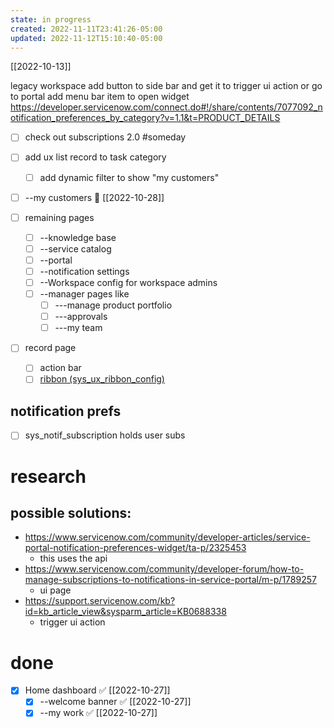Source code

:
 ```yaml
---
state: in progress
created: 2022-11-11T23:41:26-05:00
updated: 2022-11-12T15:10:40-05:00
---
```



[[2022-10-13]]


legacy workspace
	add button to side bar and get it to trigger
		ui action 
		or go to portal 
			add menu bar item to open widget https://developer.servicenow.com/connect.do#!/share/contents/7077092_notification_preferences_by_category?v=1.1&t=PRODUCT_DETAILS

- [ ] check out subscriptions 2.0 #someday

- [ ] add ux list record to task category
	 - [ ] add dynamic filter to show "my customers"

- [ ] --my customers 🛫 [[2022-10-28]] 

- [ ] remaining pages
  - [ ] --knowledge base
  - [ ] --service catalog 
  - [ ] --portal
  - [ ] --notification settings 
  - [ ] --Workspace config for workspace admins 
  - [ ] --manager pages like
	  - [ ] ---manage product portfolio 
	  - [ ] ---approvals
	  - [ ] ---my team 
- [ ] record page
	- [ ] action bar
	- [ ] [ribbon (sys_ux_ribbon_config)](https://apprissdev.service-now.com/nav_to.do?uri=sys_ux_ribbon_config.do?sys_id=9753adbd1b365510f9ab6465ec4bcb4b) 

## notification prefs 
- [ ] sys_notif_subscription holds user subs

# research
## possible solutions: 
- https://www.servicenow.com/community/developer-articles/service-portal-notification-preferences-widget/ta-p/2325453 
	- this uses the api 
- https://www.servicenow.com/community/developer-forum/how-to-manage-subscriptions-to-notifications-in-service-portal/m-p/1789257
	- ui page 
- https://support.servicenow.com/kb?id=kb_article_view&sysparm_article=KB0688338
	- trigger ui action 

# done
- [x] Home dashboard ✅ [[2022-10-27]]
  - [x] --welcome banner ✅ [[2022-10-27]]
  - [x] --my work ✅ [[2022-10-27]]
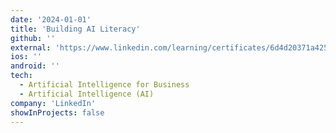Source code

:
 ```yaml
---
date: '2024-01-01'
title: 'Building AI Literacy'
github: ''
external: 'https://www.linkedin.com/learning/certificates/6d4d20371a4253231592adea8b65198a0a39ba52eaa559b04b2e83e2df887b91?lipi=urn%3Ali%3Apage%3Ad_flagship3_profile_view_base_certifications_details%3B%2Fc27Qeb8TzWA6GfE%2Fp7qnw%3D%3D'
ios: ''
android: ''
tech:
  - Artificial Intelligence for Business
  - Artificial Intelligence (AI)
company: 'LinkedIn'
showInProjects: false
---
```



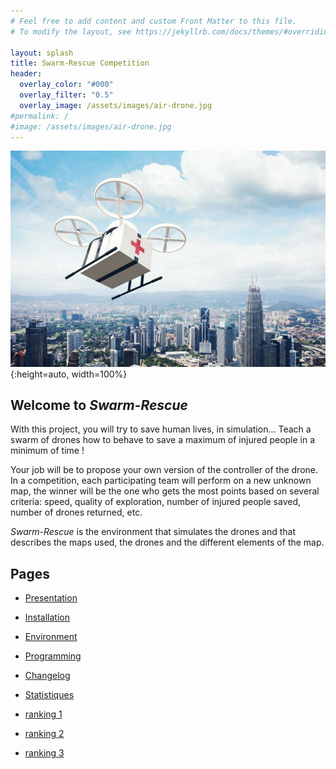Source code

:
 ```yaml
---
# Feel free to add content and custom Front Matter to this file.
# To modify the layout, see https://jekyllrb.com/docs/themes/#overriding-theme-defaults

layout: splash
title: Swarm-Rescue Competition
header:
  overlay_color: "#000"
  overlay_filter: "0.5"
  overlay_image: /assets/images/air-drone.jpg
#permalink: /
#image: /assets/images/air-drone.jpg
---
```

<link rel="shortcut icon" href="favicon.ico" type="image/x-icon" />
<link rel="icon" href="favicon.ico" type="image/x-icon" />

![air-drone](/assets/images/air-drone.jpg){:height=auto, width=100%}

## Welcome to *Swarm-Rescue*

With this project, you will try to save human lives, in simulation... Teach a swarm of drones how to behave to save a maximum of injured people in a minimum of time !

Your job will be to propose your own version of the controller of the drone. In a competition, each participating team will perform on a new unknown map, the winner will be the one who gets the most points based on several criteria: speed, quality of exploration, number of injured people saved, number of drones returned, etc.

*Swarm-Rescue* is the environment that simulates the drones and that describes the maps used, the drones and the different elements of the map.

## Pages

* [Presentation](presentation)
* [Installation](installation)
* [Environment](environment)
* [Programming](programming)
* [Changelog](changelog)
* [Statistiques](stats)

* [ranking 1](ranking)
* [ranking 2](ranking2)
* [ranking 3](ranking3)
⁂
* **AIM OF THE TASK**
Your copy should restate every record word for word and contain no pictures.

* **RESPONSE**
Source code

:
 ```yaml
---
state: in progress
created: 2022-11-11T23:41:26-05:00
updated: 2022-11-12T15:10:40-05:00
---
```



[[2022-10-13]]


legacy workspace
	add button to side bar and get it to trigger
		ui action 
		or go to portal 
			add menu bar item to open widget https://developer.servicenow.com/connect.do#!/share/contents/7077092_notification_preferences_by_category?v=1.1&t=PRODUCT_DETAILS

- [ ] check out subscriptions 2.0 #someday

- [ ] add ux list record to task category
	 - [ ] add dynamic filter to show "my customers"

- [ ] --my customers 🛫 [[2022-10-28]] 

- [ ] remaining pages
  - [ ] --knowledge base
  - [ ] --service catalog 
  - [ ] --portal
  - [ ] --notification settings 
  - [ ] --Workspace config for workspace admins 
  - [ ] --manager pages like
	  - [ ] ---manage product portfolio 
	  - [ ] ---approvals
	  - [ ] ---my team 
- [ ] record page
	- [ ] action bar
	- [ ] [ribbon (sys_ux_ribbon_config)](https://apprissdev.service-now.com/nav_to.do?uri=sys_ux_ribbon_config.do?sys_id=9753adbd1b365510f9ab6465ec4bcb4b) 

## notification prefs 
- [ ] sys_notif_subscription holds user subs

# research
## possible solutions: 
- https://www.servicenow.com/community/developer-articles/service-portal-notification-preferences-widget/ta-p/2325453 
	- this uses the api 
- https://www.servicenow.com/community/developer-forum/how-to-manage-subscriptions-to-notifications-in-service-portal/m-p/1789257
	- ui page 
- https://support.servicenow.com/kb?id=kb_article_view&sysparm_article=KB0688338
	- trigger ui action 

# done
- [x] Home dashboard ✅ [[2022-10-27]]
  - [x] --welcome banner ✅ [[2022-10-27]]
  - [x] --my work ✅ [[2022-10-27]]
Source code

:
 ```yaml
---
date: '2024-01-01'
title: 'Building AI Literacy'
github: ''
external: 'https://www.linkedin.com/learning/certificates/6d4d20371a4253231592adea8b65198a0a39ba52eaa559b04b2e83e2df887b91?lipi=urn%3Ali%3Apage%3Ad_flagship3_profile_view_base_certifications_details%3B%2Fc27Qeb8TzWA6GfE%2Fp7qnw%3D%3D'
ios: ''
android: ''
tech:
  - Artificial Intelligence for Business
  - Artificial Intelligence (AI)
company: 'LinkedIn'
showInProjects: false
---
```



Source code

:
 ```yaml
---
# Feel free to add content and custom Front Matter to this file.
# To modify the layout, see https://jekyllrb.com/docs/themes/#overriding-theme-defaults

layout: splash
title: Swarm-Rescue Competition
header:
  overlay_color: "#000"
  overlay_filter: "0.5"
  overlay_image: /assets/images/air-drone.jpg
#permalink: /
#image: /assets/images/air-drone.jpg
---
```

<link rel="shortcut icon" href="favicon.ico" type="image/x-icon" />
<link rel="icon" href="favicon.ico" type="image/x-icon" />

![air-drone](/assets/images/air-drone.jpg){:height=auto, width=100%}

## Welcome to *Swarm-Rescue*

With this project, you will try to save human lives, in simulation... Teach a swarm of drones how to behave to save a maximum of injured people in a minimum of time !

Your job will be to propose your own version of the controller of the drone. In a competition, each participating team will perform on a new unknown map, the winner will be the one who gets the most points based on several criteria: speed, quality of exploration, number of injured people saved, number of drones returned, etc.

*Swarm-Rescue* is the environment that simulates the drones and that describes the maps used, the drones and the different elements of the map.

## Pages

* [Presentation](presentation)
* [Installation](installation)
* [Environment](environment)
* [Programming](programming)
* [Changelog](changelog)
* [Statistiques](stats)

* [ranking 1](ranking)
* [ranking 2](ranking2)
* [ranking 3](ranking3)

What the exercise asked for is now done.